For Graham Kilsby, the sinkhole on his family’s property south of Mount Gambier has been more than just a geological formation—it’s been his playground since he was a teenager.

A man stands in front of the opening of an underwater cave

“I still joke… when we were 12 and above, Mum probably didn’t know quite where we were, but we were here exploring and climbing into the sinkhole when we could,” he said.

About a decade ago, Kilsby decided to share his childhood playground with the world by opening it up as a tourist attraction, drawing visitors from interstate and overseas to South Australia’s Limestone Coast.

Blues and greens of an underwater cave

Underwater Wonderland

“People travel from all over the world to dive in the middle of roads, on farms, and in pine forests along SA’s Limestone Coast. Most of us don’t know it’s there,” Kilsby explains. “We are the capital of sinkholes.”

The region’s abundance of sinkholes, formed by limestone and ancient volcanic activity, serves as a unique drawcard. Kilsby saw an opportunity to showcase not only the sinkholes but also the diverse offerings of the area, including wineries, the Glenelg River, and delectable seafood.

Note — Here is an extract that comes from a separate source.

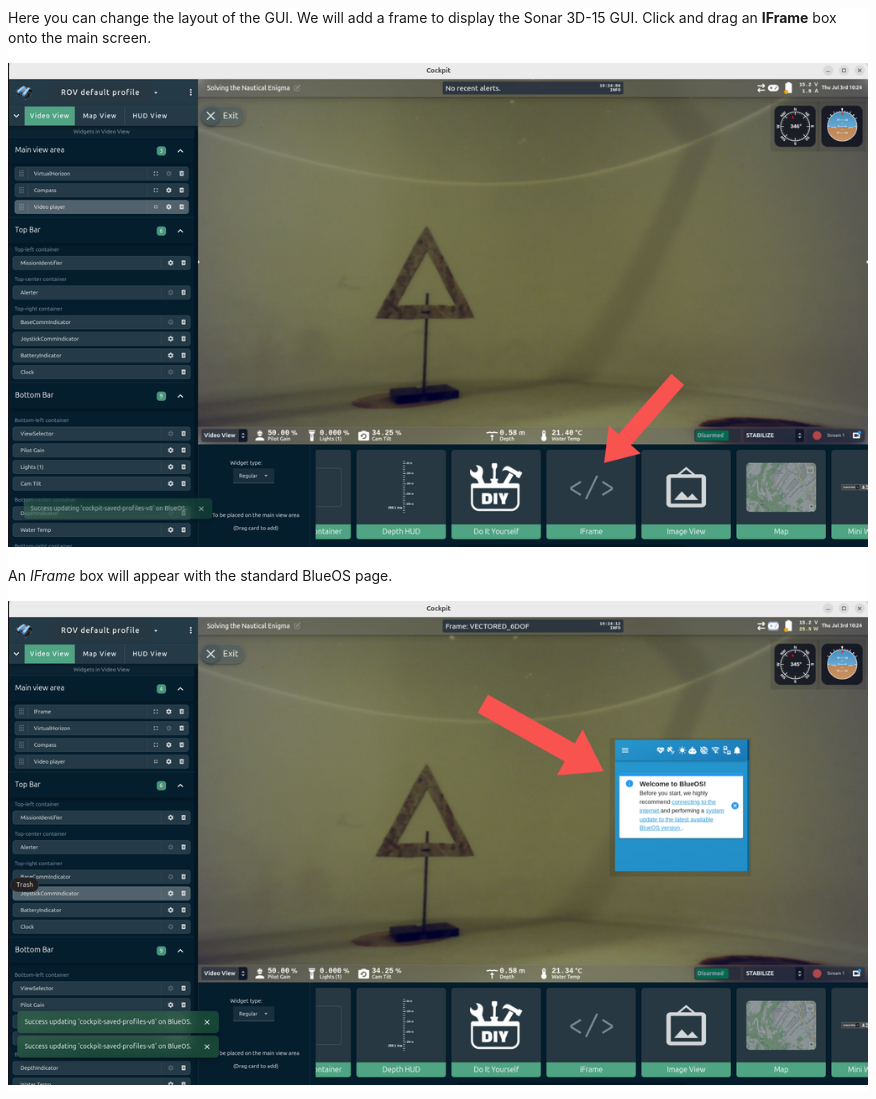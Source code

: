Here you can change the layout of the GUI. We will add a frame to display the Sonar 3D-15 GUI. Click and drag an **IFrame** box onto the main screen.

![Pixels](../img/sonar3d-integration-bluerov2/cockpit_sonar3.png)

An *IFrame* box will appear with the standard BlueOS page. 

![Pixels](../img/sonar3d-integration-bluerov2/cockpit_sonar4.png)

A large shed sits on the edge of a large sinkhole, a natural hole in the ground made of limestone walls.

Growing Attractions

Initially, Kilsby’s decision to turn the sinkhole into a tourism business was driven by practicality—covering insurance costs. But as word spread, interest in the site grew steadily. Tours were soon fully booked during peak seasons, prompting Kilsby to expand offerings to include open-water diving, freediving, snorkeling tours, and even a gin distillery and accommodation.

“We’re getting people from all around Australia coming to Mount Gambier, but we’re also getting that international market as well,” Kilsby says.

Earlier this year, families on a trip from interstate landed four helicopters at Kilsby’s property for a snorkeling tour, highlighting the growing appeal of the site.

Unique Geology

Kilsby’s sinkhole is just one of nearly 20 diveable sites in the region, including Hell’s Hole, Tank Cave near Tantanoola, and the Little Blue Lake, which is also open for swimmers.

Grant Pearce, the Cave Divers Association of Australia national director, emphasizes the region’s unique accessibility for cave divers and the pristine conditions offered by the clear waters and white limestone walls.

Regional Drawcards

As the Limestone Coast’s sinkholes become better known, there’s an opportunity to attract visitors to experience the region’s other offerings.

“A lot of people just want to know where they are. When people come here for our sinkholes and our caves, the benefits and the flow-on of those people coming to this region are incredible,” Kilsby says.

Mr. Pearce sees an opportunity for South Australia to promote the uniqueness of its limestone landscape to both domestic and overseas visitors.

With its hidden treasures waiting to be explored, South Australia’s Limestone Coast invites adventurers to delve into its underground wonders and discover the magic of this unique landscape.